SBATCH script (GitHub):

#!/bin/bash
## Job Name
#SBATCH --job-name=cbai_nanofilt_Q7_6129_403_26_nanopore-data
## Allocation Definition
#SBATCH --account=coenv
#SBATCH --partition=coenv
## Resources
## Nodes
#SBATCH --nodes=1
## Walltime (days-hours:minutes:seconds format)
#SBATCH --time=10-00:00:00
## Memory per node
#SBATCH --mem=200G
##turn on e-mail notification
#SBATCH --mail-type=ALL
#SBATCH --mail-user=samwhite@uw.edu
## Specify the working directory for this job
#SBATCH --chdir=/gscratch/scrubbed/samwhite/outputs/20200928_cbai_nanofilt_Q7_6129_403_26_nanopore-data




###################################################################################
# These variables need to be set by user

# Load Anaconda
# Uknown why this is needed, but Anaconda will not run if this line is not included.
. "/gscratch/srlab/programs/anaconda3/etc/profile.d/conda.sh"

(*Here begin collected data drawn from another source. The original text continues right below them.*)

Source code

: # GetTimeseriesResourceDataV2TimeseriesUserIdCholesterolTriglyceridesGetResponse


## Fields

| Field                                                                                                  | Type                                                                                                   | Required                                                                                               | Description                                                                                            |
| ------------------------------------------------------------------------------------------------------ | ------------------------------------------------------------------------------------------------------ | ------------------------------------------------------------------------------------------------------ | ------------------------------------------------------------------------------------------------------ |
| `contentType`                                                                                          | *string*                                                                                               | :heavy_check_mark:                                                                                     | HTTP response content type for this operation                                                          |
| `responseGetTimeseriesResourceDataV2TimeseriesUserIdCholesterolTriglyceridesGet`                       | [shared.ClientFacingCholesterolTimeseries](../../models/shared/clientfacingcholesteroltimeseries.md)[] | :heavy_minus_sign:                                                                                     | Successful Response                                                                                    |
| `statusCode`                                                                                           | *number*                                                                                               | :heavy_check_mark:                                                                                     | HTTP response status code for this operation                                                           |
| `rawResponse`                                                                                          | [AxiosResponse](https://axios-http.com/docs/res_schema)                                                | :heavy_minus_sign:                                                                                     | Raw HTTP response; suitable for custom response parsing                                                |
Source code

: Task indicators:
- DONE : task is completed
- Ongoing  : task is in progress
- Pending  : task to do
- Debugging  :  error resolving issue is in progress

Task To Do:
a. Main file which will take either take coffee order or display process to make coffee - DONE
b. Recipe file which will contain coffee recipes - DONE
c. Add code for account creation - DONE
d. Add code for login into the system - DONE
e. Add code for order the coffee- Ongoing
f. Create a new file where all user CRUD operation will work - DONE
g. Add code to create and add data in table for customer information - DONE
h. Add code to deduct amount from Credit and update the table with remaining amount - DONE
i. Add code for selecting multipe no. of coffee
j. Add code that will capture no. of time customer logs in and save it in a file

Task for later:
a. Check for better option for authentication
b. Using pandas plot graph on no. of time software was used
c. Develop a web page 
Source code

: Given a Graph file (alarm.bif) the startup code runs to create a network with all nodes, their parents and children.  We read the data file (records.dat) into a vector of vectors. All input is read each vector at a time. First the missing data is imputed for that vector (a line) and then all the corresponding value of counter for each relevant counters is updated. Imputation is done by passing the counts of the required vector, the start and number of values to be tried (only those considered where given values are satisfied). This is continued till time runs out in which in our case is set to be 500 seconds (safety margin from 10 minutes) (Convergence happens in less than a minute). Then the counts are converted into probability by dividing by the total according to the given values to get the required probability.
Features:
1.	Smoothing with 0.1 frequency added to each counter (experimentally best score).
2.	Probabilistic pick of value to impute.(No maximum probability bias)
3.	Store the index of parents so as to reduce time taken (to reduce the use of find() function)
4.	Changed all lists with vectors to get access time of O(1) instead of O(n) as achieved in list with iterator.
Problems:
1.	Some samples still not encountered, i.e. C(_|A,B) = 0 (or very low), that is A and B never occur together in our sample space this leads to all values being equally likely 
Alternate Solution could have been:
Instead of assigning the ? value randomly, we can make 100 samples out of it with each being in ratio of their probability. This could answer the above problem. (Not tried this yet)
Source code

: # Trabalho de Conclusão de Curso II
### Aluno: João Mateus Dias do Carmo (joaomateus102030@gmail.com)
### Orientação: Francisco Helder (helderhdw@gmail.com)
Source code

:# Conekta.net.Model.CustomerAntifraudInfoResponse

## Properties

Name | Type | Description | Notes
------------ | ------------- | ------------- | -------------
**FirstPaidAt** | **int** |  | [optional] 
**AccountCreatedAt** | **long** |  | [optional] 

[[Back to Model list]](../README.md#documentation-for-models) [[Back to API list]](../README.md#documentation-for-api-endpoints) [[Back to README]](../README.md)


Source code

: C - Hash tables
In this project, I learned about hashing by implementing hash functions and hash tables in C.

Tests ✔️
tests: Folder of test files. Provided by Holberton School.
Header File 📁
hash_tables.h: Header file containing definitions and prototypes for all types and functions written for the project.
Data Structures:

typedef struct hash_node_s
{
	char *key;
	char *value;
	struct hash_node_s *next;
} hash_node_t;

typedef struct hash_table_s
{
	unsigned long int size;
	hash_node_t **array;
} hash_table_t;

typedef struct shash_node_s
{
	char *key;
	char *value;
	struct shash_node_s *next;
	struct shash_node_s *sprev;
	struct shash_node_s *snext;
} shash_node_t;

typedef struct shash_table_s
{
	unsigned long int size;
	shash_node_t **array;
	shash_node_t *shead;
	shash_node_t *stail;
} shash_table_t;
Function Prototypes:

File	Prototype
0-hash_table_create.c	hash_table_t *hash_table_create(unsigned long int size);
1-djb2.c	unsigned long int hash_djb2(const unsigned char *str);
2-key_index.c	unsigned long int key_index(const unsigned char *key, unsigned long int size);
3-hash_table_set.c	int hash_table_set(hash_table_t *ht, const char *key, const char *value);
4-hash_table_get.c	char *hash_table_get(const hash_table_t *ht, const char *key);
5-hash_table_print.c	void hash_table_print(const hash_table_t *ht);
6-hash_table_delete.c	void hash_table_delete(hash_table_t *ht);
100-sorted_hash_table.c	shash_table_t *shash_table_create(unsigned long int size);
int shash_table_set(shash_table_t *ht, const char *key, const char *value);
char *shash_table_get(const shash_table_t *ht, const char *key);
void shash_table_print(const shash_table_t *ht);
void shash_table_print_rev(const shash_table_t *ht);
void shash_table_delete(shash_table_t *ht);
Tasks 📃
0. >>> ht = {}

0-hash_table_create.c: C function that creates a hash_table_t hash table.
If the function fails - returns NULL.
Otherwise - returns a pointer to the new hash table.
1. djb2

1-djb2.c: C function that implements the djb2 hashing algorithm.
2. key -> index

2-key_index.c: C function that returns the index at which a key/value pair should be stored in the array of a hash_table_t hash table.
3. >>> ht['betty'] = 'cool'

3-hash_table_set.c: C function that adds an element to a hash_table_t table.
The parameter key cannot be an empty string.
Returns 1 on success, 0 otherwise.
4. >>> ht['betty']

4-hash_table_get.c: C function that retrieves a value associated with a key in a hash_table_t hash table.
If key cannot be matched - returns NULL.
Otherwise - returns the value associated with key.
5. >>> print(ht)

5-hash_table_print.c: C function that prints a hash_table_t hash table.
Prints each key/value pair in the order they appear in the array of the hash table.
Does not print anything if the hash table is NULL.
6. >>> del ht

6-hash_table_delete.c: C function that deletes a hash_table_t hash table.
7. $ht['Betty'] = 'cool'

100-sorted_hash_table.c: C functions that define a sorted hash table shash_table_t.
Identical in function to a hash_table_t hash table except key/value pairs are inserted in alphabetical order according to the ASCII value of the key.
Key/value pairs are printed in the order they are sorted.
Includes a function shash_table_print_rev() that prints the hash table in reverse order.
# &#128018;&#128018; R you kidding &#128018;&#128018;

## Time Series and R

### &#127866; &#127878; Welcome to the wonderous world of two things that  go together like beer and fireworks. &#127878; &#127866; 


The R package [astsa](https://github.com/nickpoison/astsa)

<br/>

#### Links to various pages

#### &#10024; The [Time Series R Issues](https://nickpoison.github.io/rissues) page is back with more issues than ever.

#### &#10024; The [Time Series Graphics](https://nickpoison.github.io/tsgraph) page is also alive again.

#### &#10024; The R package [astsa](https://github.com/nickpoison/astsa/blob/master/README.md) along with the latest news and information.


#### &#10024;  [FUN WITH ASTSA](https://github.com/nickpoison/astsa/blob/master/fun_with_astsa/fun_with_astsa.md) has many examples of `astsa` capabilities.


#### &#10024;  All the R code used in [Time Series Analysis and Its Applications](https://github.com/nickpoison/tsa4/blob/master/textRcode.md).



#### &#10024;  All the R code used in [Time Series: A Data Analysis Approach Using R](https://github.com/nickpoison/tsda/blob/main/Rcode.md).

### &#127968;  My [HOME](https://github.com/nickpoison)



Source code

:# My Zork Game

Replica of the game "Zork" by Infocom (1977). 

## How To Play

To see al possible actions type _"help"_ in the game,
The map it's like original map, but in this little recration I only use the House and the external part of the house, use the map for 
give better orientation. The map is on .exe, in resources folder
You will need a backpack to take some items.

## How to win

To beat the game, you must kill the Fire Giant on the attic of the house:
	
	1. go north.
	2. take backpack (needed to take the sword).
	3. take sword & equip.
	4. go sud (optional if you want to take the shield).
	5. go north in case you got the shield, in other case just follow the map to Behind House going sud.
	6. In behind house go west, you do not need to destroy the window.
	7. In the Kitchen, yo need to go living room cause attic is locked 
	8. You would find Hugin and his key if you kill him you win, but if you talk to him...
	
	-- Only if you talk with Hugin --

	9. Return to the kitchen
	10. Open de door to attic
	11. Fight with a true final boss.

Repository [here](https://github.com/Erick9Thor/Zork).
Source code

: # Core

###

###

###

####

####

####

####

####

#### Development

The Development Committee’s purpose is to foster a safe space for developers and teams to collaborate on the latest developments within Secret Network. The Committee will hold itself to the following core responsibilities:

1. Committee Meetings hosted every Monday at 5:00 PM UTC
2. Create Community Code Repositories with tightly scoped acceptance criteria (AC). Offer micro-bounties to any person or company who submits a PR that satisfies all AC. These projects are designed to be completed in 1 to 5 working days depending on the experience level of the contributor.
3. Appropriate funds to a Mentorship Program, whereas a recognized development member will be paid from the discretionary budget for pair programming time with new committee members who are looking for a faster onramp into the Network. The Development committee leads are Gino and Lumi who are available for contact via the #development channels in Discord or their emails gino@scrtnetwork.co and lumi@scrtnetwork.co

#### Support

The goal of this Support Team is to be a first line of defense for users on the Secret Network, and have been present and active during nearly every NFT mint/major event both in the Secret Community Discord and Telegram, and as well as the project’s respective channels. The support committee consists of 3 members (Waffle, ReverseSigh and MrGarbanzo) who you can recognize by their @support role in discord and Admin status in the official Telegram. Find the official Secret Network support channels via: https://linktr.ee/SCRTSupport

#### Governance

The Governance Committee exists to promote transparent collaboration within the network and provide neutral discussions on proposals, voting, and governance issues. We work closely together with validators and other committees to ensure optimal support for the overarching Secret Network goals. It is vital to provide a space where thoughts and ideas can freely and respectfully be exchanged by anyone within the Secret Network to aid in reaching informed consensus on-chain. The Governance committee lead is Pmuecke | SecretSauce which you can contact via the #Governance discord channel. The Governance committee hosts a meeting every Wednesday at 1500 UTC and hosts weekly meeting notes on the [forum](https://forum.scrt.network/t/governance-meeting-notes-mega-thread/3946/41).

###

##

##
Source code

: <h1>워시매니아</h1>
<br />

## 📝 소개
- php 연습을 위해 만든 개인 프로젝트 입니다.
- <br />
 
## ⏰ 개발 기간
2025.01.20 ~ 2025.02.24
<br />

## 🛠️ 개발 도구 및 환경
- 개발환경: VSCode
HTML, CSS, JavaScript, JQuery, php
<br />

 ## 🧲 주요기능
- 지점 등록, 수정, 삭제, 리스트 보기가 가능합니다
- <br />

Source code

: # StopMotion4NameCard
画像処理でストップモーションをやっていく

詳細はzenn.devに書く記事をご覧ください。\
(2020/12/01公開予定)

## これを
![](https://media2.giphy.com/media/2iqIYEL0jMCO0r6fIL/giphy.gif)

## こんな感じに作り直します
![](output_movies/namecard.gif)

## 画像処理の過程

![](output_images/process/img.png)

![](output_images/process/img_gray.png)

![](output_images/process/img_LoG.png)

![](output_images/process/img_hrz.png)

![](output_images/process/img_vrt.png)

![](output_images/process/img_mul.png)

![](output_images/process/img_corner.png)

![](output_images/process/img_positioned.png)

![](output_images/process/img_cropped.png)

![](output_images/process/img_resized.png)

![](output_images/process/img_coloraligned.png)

# Activate the NanoPlot Anaconda environment
conda activate nanofilt_2.6.0_env


# Declare array
raw_reads_dir_array=()

# Paths to reads
raw_reads_dir_array=(
"/gscratch/srlab/sam/data/C_bairdi/DNAseq/ont_FAL86873_d8db260e_cbai_6129_403_26"
)

# FastQ concatenation filename
fastq_cat=20200928_cbai_nanopore_6129_403_26.fastq

fastq_filtered=20200928_cbai_nanopore_6129_403_26_quality-7.fastq

# Paths to programs
nanofilt=NanoFilt

# Set mean quality filter (integer)
quality=7

###################################################################################


# Exit script if any command fails
set -e

# Inititalize array
programs_array=()

# Programs array
programs_array=("${nanofilt}")


# Loop through NanoPore data directories
# to run NanoPlot, FastQC, and MultiQC
for directory in "${raw_reads_dir_array[@]}"
do

  # Find all FastQ files and concatenate into singel file
  while IFS= read -r -d '' filename
  do
    # Concatenate all FastQ files into single file
    # for NanoFilt and generate MD5 checksums
    echo "Now concatenating ${filename} to ${fastq_cat}..."
    cat "${filename}" >> ${fastq_cat}
    echo "Concatenation of ${filename} to ${fastq_cat} complete."

    # Create checksums file
    echo "Now generating checksum for ${filename}..."
    echo ""
    md5sum "${filename}" >> fastq_checksums.md5
    echo "Checksum for ${filename} complete."
    echo ""

  done < <(find "${directory}" -name "*.fastq" -type f -print0)

done

# Generate MD5 checksum for concatenated FastQ file
echo "Now generating checksum for ${fastq_cat}..."
echo ""
md5sum "${fastq_cat}" >> fastq_checksums.md5
echo "checksum for ${fastq_cat} complete."
echo ""

# Run NanoFilt
## Sets readtype to 1D (default)
## Filters on mean quality >= 7 (ONT "standard")
## FYI: seems to require piping stdin (i.e. cat fastq |)to NanoFilt...
echo "Running ${programs_array[nanofilt]}"
echo ""
cat ${fastq_cat} \
| ${programs_array[nanofilt]} \
--readtype 1D \
--quality ${quality} \
> ${fastq_filtered}
echo "${programs_array[nanofilt]} complete."
echo ""

# Generate MD5 checksum for concatenated FastQ file
echo "Now generating checksum for ${fastq_filtered}..."
echo ""
md5sum "${fastq_filtered}" >> fastq_checksums.md5
echo "checksum for ${fastq_filtered} complete."
echo ""

# Capture program options
for program in "${!programs_array[@]}"
do
	{
  echo "Program options for ${programs_array[program]}: "
	echo ""
	${programs_array[program]} -h
	echo ""
	echo ""
	echo "----------------------------------------------"
	echo ""
	echo ""
} &>> program_options.log || true
done

# Document programs in PATH (primarily for program version ID)
{
date
echo ""
echo "System PATH for $SLURM_JOB_ID"
echo ""
printf "%0.s-" {1..10}
echo "${PATH}" | tr : \\n
} >> system_path.log

RESULTS

Runtime was very fast, ~4.5mins:

NanoFilt runtime on mox for 6129-403-26

Output folder:

Q7 Filtered FastQ file (2.1GB):

Will get taxonomy assignments using MEGAN6.